━━━━━ Supplied data

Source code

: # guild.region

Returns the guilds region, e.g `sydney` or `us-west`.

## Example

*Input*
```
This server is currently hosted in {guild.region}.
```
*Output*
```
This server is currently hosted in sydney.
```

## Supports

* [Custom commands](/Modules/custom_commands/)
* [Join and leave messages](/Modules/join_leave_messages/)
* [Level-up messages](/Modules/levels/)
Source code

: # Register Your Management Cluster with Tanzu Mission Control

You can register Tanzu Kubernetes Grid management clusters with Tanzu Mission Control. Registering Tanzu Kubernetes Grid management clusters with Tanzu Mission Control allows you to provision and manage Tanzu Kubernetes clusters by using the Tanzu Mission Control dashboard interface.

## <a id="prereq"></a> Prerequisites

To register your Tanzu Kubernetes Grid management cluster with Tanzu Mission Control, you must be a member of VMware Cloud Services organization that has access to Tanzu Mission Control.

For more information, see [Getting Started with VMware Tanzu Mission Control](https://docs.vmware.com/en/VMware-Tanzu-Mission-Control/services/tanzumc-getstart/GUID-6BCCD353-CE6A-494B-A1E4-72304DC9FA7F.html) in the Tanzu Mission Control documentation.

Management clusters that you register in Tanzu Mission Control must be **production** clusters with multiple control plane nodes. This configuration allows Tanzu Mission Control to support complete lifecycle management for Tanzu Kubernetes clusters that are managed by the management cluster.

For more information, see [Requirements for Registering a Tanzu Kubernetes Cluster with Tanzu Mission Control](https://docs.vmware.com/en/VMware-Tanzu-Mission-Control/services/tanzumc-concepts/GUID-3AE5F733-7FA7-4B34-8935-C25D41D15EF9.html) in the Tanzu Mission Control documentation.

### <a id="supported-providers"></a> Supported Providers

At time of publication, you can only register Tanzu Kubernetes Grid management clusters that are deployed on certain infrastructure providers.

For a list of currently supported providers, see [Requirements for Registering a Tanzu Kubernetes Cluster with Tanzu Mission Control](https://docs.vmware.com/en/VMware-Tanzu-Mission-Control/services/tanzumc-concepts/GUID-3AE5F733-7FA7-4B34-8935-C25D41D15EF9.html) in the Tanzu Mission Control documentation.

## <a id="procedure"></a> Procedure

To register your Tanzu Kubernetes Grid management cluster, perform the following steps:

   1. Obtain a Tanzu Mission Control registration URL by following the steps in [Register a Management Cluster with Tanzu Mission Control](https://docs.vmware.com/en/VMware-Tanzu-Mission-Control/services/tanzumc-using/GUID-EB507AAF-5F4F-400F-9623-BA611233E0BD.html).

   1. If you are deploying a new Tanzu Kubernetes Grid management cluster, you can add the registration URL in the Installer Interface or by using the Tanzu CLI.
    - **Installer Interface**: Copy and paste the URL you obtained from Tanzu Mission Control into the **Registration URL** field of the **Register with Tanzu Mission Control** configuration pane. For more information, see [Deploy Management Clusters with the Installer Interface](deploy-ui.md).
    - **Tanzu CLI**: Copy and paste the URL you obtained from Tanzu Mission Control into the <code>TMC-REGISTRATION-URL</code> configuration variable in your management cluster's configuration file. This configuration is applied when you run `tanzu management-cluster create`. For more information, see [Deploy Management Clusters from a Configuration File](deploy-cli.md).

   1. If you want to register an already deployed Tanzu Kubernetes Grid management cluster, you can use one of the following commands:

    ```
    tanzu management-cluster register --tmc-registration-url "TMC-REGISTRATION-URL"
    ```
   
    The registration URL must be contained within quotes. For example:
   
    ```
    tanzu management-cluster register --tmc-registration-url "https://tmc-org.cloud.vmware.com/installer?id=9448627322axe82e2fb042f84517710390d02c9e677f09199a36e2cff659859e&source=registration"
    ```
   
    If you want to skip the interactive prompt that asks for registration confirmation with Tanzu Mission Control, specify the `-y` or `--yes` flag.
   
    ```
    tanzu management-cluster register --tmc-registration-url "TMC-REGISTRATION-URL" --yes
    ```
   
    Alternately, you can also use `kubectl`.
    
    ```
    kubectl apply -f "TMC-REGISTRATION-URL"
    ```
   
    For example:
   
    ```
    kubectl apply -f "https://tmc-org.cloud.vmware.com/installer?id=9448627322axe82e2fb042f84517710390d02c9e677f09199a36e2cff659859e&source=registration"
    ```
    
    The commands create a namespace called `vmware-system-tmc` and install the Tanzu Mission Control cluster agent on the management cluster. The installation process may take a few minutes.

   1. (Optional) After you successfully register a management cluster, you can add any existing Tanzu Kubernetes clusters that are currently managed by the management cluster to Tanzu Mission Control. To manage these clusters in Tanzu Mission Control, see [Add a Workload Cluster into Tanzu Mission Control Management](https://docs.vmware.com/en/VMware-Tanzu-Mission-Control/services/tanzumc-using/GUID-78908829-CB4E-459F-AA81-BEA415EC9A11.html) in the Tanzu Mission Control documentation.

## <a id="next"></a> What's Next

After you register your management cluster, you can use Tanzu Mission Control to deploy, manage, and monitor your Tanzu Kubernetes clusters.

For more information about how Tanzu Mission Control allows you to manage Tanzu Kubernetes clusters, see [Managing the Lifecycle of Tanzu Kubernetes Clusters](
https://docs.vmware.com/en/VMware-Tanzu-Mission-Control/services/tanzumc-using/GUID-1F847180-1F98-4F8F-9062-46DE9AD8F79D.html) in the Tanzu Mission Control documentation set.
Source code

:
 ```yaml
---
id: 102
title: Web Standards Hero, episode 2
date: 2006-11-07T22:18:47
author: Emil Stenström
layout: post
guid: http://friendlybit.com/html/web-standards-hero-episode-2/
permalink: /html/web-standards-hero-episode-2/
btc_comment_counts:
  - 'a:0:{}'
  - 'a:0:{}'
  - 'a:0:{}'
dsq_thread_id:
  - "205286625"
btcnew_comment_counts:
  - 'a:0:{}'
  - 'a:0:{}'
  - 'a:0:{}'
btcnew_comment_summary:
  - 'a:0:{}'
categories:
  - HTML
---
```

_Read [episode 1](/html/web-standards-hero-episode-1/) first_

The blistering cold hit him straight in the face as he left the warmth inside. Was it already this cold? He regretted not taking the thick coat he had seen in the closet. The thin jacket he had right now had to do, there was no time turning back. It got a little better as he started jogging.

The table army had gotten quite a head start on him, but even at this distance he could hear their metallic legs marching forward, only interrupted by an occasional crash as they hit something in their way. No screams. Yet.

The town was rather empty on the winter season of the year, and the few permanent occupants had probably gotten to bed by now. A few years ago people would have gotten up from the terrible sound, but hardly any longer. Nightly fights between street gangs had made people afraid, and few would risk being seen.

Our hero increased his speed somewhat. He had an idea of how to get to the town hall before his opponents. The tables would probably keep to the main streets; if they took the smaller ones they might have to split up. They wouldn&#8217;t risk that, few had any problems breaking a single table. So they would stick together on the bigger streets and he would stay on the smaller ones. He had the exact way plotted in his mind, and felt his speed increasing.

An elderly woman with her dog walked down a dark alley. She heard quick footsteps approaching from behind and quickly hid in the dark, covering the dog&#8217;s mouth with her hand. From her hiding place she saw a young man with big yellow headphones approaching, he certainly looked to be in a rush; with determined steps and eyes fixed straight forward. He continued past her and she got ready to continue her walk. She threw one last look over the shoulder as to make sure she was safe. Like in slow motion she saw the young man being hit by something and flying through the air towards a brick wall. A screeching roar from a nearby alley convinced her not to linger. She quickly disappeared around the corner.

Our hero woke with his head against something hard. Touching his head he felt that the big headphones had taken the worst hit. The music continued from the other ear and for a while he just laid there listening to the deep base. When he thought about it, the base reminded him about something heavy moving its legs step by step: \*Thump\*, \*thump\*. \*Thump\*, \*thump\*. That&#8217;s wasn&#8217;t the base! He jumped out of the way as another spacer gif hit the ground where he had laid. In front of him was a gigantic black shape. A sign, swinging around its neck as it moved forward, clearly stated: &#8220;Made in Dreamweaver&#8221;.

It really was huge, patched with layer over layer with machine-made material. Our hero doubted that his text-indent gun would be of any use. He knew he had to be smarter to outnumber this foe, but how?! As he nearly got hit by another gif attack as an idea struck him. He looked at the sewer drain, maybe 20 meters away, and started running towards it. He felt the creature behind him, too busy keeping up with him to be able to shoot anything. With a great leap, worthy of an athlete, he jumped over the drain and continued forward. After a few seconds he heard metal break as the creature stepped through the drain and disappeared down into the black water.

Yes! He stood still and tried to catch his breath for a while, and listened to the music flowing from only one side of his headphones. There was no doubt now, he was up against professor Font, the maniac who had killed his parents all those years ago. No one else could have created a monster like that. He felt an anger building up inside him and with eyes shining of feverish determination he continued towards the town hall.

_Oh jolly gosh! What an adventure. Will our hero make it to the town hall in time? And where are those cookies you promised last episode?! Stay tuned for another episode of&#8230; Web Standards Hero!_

━━━━━━━━━━

> [Required work]:
Taking the entries above, print exactly the lines starting at the line with "For more information, see [Getting" and ending at the line with "management cluster, perform", both included.

> [Answer to this problem]:
For more information, see [Getting Started with VMware Tanzu Mission Control](https://docs.vmware.com/en/VMware-Tanzu-Mission-Control/services/tanzumc-getstart/GUID-6BCCD353-CE6A-494B-A1E4-72304DC9FA7F.html) in the Tanzu Mission Control documentation.

Management clusters that you register in Tanzu Mission Control must be **production** clusters with multiple control plane nodes. This configuration allows Tanzu Mission Control to support complete lifecycle management for Tanzu Kubernetes clusters that are managed by the management cluster.

For more information, see [Requirements for Registering a Tanzu Kubernetes Cluster with Tanzu Mission Control](https://docs.vmware.com/en/VMware-Tanzu-Mission-Control/services/tanzumc-concepts/GUID-3AE5F733-7FA7-4B34-8935-C25D41D15EF9.html) in the Tanzu Mission Control documentation.

### <a id="supported-providers"></a> Supported Providers

At time of publication, you can only register Tanzu Kubernetes Grid management clusters that are deployed on certain infrastructure providers.

For a list of currently supported providers, see [Requirements for Registering a Tanzu Kubernetes Cluster with Tanzu Mission Control](https://docs.vmware.com/en/VMware-Tanzu-Mission-Control/services/tanzumc-concepts/GUID-3AE5F733-7FA7-4B34-8935-C25D41D15EF9.html) in the Tanzu Mission Control documentation.

## <a id="procedure"></a> Procedure

To register your Tanzu Kubernetes Grid management cluster, perform the following steps:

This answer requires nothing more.